Exercise brief:
All lines of the listing below must be reproduced character for character.

Entries supplied:
★ ★ ★ ★ ★
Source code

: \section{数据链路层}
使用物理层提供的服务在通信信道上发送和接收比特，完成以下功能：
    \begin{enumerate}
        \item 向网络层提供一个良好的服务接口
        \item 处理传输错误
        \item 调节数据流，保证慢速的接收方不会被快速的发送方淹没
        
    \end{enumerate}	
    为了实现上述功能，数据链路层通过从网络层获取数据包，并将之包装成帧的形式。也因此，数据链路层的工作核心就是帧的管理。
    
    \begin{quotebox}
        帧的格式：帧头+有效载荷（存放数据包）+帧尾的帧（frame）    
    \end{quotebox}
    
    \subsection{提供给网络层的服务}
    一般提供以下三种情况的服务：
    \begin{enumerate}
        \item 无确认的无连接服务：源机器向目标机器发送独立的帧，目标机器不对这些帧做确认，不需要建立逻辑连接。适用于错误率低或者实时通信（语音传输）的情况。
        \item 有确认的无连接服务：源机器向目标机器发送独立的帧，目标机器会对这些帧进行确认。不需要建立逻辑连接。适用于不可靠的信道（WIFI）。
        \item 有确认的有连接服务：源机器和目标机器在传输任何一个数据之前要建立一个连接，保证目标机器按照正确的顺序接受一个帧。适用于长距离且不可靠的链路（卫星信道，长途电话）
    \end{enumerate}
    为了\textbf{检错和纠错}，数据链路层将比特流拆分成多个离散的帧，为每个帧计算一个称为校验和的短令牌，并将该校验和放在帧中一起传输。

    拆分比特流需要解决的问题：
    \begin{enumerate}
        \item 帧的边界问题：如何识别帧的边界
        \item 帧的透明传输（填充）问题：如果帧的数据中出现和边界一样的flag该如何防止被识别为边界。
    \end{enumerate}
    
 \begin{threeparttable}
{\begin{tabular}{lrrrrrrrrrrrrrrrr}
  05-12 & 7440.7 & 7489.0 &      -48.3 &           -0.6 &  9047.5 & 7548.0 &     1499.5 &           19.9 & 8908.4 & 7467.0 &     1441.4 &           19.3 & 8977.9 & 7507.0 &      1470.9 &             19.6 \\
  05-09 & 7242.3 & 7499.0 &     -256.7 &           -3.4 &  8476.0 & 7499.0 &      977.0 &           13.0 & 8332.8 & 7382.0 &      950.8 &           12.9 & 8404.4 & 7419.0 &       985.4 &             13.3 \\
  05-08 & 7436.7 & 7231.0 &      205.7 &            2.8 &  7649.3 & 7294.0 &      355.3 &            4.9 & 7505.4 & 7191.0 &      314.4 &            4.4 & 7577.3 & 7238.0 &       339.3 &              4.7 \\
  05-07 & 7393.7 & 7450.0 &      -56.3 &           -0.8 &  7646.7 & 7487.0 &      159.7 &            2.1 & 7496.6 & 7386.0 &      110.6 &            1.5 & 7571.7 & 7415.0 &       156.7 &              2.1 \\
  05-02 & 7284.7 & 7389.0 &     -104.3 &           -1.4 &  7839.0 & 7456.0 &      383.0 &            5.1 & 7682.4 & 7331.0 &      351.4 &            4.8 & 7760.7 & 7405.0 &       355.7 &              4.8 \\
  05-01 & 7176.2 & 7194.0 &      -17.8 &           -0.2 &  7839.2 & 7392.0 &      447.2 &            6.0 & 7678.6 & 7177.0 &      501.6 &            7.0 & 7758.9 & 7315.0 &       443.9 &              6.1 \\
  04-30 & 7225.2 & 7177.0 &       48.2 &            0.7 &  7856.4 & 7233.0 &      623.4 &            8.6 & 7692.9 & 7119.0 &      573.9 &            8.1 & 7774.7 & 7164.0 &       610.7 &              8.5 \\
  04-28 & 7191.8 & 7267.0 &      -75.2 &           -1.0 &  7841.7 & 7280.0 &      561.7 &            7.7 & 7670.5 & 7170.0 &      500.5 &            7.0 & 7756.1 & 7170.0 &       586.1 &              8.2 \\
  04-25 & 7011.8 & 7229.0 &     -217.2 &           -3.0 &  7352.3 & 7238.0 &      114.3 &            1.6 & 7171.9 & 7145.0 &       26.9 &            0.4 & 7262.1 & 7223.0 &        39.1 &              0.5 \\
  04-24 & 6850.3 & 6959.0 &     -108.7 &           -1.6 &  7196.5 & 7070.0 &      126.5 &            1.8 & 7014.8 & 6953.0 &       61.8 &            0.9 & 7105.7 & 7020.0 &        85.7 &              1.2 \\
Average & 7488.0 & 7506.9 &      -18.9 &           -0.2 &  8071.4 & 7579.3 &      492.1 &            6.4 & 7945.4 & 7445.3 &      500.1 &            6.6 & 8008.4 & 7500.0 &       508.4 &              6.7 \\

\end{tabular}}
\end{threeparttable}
★ ★ ★ ★ ★
Reply to the exercise:
Source code

: \section{数据链路层}
使用物理层提供的服务在通信信道上发送和接收比特，完成以下功能：
    \begin{enumerate}
        \item 向网络层提供一个良好的服务接口
        \item 处理传输错误
        \item 调节数据流，保证慢速的接收方不会被快速的发送方淹没
        
    \end{enumerate}	
    为了实现上述功能，数据链路层通过从网络层获取数据包，并将之包装成帧的形式。也因此，数据链路层的工作核心就是帧的管理。
    
    \begin{quotebox}
        帧的格式：帧头+有效载荷（存放数据包）+帧尾的帧（frame）    
    \end{quotebox}
    
    \subsection{提供给网络层的服务}
    一般提供以下三种情况的服务：
    \begin{enumerate}
        \item 无确认的无连接服务：源机器向目标机器发送独立的帧，目标机器不对这些帧做确认，不需要建立逻辑连接。适用于错误率低或者实时通信（语音传输）的情况。
        \item 有确认的无连接服务：源机器向目标机器发送独立的帧，目标机器会对这些帧进行确认。不需要建立逻辑连接。适用于不可靠的信道（WIFI）。
        \item 有确认的有连接服务：源机器和目标机器在传输任何一个数据之前要建立一个连接，保证目标机器按照正确的顺序接受一个帧。适用于长距离且不可靠的链路（卫星信道，长途电话）
    \end{enumerate}
    为了\textbf{检错和纠错}，数据链路层将比特流拆分成多个离散的帧，为每个帧计算一个称为校验和的短令牌，并将该校验和放在帧中一起传输。

    拆分比特流需要解决的问题：
    \begin{enumerate}
        \item 帧的边界问题：如何识别帧的边界
        \item 帧的透明传输（填充）问题：如果帧的数据中出现和边界一样的flag该如何防止被识别为边界。
    \end{enumerate}
    
 \begin{threeparttable}
{\begin{tabular}{lrrrrrrrrrrrrrrrr}
  05-12 & 7440.7 & 7489.0 &      -48.3 &           -0.6 &  9047.5 & 7548.0 &     1499.5 &           19.9 & 8908.4 & 7467.0 &     1441.4 &           19.3 & 8977.9 & 7507.0 &      1470.9 &             19.6 \\
  05-09 & 7242.3 & 7499.0 &     -256.7 &           -3.4 &  8476.0 & 7499.0 &      977.0 &           13.0 & 8332.8 & 7382.0 &      950.8 &           12.9 & 8404.4 & 7419.0 &       985.4 &             13.3 \\
  05-08 & 7436.7 & 7231.0 &      205.7 &            2.8 &  7649.3 & 7294.0 &      355.3 &            4.9 & 7505.4 & 7191.0 &      314.4 &            4.4 & 7577.3 & 7238.0 &       339.3 &              4.7 \\
  05-07 & 7393.7 & 7450.0 &      -56.3 &           -0.8 &  7646.7 & 7487.0 &      159.7 &            2.1 & 7496.6 & 7386.0 &      110.6 &            1.5 & 7571.7 & 7415.0 &       156.7 &              2.1 \\
  05-02 & 7284.7 & 7389.0 &     -104.3 &           -1.4 &  7839.0 & 7456.0 &      383.0 &            5.1 & 7682.4 & 7331.0 &      351.4 &            4.8 & 7760.7 & 7405.0 &       355.7 &              4.8 \\
  05-01 & 7176.2 & 7194.0 &      -17.8 &           -0.2 &  7839.2 & 7392.0 &      447.2 &            6.0 & 7678.6 & 7177.0 &      501.6 &            7.0 & 7758.9 & 7315.0 &       443.9 &              6.1 \\
  04-30 & 7225.2 & 7177.0 &       48.2 &            0.7 &  7856.4 & 7233.0 &      623.4 &            8.6 & 7692.9 & 7119.0 &      573.9 &            8.1 & 7774.7 & 7164.0 &       610.7 &              8.5 \\
  04-28 & 7191.8 & 7267.0 &      -75.2 &           -1.0 &  7841.7 & 7280.0 &      561.7 &            7.7 & 7670.5 & 7170.0 &      500.5 &            7.0 & 7756.1 & 7170.0 &       586.1 &              8.2 \\
  04-25 & 7011.8 & 7229.0 &     -217.2 &           -3.0 &  7352.3 & 7238.0 &      114.3 &            1.6 & 7171.9 & 7145.0 &       26.9 &            0.4 & 7262.1 & 7223.0 &        39.1 &              0.5 \\
  04-24 & 6850.3 & 6959.0 &     -108.7 &           -1.6 &  7196.5 & 7070.0 &      126.5 &            1.8 & 7014.8 & 6953.0 &       61.8 &            0.9 & 7105.7 & 7020.0 &        85.7 &              1.2 \\
Average & 7488.0 & 7506.9 &      -18.9 &           -0.2 &  8071.4 & 7579.3 &      492.1 &            6.4 & 7945.4 & 7445.3 &      500.1 &            6.6 & 8008.4 & 7500.0 &       508.4 &              6.7 \\

\end{tabular}}
\end{threeparttable}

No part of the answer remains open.